** WORK ORDER **
Only an exact repetition is needed: the lines from the start of the listing below through the line that contains "измерение затрачиваемого времени", pictures omitted.

** DATA PROVIDED **
--- START ---

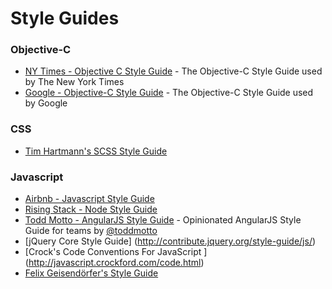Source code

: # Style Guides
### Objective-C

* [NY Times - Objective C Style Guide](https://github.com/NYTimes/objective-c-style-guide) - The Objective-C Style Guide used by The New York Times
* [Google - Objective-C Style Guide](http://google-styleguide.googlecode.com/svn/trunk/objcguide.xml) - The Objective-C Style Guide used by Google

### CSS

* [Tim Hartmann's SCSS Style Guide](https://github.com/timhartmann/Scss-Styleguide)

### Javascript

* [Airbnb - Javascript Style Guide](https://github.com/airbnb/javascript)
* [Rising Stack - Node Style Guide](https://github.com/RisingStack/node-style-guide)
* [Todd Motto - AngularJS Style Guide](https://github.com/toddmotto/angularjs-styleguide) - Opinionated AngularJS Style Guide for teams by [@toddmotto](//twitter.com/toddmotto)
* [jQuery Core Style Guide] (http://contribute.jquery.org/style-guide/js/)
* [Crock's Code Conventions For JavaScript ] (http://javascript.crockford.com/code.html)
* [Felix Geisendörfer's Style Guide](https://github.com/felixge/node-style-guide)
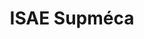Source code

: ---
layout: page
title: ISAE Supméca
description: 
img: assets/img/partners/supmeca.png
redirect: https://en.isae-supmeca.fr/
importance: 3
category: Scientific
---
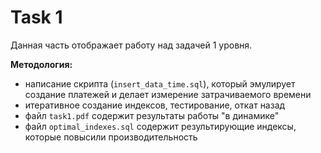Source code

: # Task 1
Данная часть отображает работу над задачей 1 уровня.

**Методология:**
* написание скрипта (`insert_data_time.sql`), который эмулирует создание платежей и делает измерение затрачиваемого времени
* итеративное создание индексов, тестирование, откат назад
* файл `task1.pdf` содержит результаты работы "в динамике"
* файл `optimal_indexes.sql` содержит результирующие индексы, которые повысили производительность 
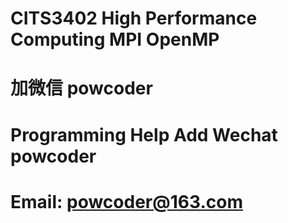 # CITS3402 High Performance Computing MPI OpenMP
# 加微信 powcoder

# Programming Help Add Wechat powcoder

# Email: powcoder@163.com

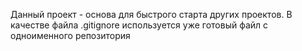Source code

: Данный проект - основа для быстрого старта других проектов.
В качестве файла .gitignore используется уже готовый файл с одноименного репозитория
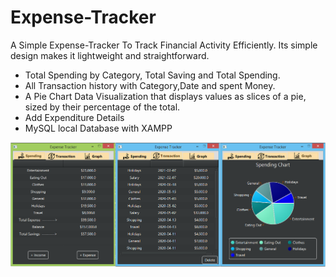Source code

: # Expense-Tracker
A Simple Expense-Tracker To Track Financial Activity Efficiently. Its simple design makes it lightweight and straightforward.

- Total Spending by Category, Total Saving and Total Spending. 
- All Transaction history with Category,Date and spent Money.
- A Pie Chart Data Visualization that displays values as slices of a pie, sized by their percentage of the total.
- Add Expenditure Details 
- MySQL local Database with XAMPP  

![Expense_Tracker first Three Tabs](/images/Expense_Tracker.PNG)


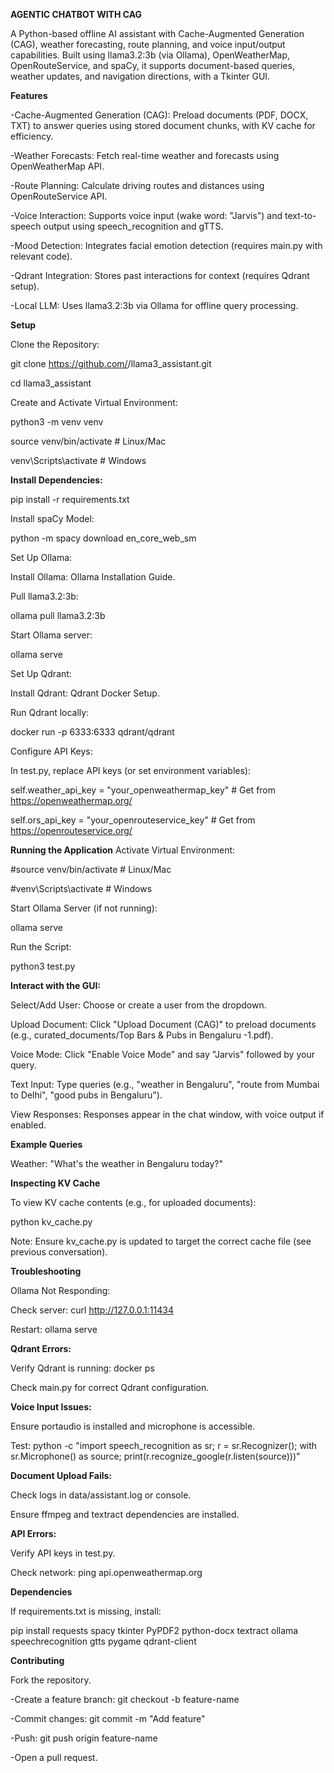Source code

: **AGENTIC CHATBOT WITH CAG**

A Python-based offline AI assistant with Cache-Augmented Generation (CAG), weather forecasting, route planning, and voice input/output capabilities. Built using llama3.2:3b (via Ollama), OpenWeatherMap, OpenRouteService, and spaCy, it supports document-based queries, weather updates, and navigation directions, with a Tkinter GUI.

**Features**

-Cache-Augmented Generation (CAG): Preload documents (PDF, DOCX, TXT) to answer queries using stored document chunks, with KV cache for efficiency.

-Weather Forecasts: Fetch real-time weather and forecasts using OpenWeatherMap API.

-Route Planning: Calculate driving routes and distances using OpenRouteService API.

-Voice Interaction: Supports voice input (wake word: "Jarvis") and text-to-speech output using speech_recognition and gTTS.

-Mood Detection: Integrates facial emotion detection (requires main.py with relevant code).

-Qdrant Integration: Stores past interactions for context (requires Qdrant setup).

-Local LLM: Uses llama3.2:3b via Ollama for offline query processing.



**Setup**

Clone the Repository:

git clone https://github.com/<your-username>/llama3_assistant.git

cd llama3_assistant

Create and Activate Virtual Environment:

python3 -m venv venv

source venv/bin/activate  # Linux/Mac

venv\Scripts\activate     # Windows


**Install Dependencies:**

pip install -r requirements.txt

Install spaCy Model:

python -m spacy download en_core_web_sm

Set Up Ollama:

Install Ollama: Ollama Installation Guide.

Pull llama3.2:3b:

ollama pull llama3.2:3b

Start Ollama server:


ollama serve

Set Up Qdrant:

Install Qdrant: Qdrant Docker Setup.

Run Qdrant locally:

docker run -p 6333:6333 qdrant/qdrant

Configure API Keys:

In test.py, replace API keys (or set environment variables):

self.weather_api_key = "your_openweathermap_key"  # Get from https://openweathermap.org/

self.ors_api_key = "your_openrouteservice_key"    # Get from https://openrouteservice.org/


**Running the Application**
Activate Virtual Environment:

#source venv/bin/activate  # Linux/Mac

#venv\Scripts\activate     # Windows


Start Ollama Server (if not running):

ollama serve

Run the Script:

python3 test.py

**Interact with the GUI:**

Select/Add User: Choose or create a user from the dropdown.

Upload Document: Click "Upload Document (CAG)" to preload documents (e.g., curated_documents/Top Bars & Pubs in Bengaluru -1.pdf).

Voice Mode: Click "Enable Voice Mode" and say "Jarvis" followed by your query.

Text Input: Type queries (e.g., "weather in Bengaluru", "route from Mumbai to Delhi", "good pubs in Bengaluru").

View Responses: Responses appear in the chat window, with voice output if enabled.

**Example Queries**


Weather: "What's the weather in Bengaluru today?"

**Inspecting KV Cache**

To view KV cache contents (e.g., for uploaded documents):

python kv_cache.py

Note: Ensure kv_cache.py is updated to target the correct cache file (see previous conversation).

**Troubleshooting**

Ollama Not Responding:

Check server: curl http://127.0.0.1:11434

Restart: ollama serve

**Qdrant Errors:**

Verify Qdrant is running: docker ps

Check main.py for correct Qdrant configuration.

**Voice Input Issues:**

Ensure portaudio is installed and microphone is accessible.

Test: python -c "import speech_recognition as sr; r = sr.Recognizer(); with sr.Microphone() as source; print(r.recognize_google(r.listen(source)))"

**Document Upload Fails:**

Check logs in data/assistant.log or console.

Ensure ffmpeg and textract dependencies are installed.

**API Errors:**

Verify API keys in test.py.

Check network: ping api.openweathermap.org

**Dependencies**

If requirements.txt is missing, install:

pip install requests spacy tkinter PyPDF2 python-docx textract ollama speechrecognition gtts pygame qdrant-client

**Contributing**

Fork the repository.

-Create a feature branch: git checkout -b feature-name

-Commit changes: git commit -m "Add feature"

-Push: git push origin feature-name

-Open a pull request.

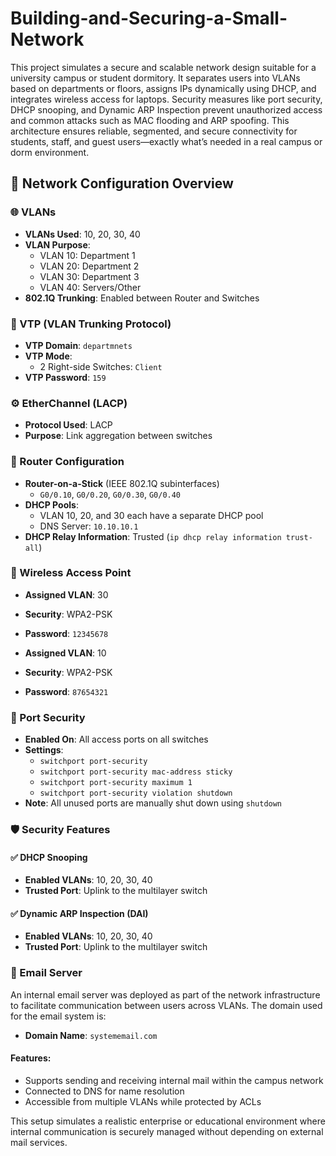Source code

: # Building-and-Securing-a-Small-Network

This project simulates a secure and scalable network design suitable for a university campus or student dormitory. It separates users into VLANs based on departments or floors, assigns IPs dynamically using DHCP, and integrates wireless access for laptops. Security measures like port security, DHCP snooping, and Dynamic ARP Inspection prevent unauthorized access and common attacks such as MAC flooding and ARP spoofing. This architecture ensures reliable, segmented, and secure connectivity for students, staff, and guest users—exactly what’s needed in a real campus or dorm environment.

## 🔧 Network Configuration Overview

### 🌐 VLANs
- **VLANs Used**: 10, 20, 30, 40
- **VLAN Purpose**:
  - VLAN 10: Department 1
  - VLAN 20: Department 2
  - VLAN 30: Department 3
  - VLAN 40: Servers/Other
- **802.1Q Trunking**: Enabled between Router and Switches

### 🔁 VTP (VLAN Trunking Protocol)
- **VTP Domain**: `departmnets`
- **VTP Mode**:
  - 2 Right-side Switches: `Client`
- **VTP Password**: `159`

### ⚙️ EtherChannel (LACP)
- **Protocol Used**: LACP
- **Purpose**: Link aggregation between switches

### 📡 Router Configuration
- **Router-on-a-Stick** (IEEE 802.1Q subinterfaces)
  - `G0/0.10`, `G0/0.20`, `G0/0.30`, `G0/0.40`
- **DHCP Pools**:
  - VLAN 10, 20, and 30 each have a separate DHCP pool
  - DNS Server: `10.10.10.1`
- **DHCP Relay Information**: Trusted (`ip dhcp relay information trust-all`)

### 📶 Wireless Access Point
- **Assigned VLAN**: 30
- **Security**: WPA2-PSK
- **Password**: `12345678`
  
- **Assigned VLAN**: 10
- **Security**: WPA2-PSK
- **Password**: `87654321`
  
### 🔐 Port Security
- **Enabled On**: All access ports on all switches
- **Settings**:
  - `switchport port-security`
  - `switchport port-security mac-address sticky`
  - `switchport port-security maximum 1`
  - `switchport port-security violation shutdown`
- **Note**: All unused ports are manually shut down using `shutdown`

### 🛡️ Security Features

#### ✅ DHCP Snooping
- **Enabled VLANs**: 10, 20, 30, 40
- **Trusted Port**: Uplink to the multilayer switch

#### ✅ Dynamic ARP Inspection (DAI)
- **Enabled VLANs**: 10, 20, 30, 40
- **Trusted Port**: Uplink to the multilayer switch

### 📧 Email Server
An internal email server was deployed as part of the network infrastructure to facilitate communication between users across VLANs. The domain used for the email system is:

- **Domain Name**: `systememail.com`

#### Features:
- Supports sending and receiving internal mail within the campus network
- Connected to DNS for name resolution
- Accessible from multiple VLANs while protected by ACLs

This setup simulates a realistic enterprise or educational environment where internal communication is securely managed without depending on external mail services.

--- END ---

** WORKED SOLUTION **
Source code

: # Style Guides
### Objective-C

* [NY Times - Objective C Style Guide](https://github.com/NYTimes/objective-c-style-guide) - The Objective-C Style Guide used by The New York Times
* [Google - Objective-C Style Guide](http://google-styleguide.googlecode.com/svn/trunk/objcguide.xml) - The Objective-C Style Guide used by Google

### CSS

* [Tim Hartmann's SCSS Style Guide](https://github.com/timhartmann/Scss-Styleguide)

### Javascript

* [Airbnb - Javascript Style Guide](https://github.com/airbnb/javascript)
* [Rising Stack - Node Style Guide](https://github.com/RisingStack/node-style-guide)
* [Todd Motto - AngularJS Style Guide](https://github.com/toddmotto/angularjs-styleguide) - Opinionated AngularJS Style Guide for teams by [@toddmotto](//twitter.com/toddmotto)
* [jQuery Core Style Guide] (http://contribute.jquery.org/style-guide/js/)
* [Crock's Code Conventions For JavaScript ] (http://javascript.crockford.com/code.html)
* [Felix Geisendörfer's Style Guide](https://github.com/felixge/node-style-guide)
Source code

: ---
layout: page
title: ISAE Supméca
description: 
img: assets/img/partners/supmeca.png
redirect: https://en.isae-supmeca.fr/
importance: 3
category: Scientific
---
Source code

: # Task 1
Данная часть отображает работу над задачей 1 уровня.

**Методология:**
* написание скрипта (`insert_data_time.sql`), который эмулирует создание платежей и делает измерение затрачиваемого времени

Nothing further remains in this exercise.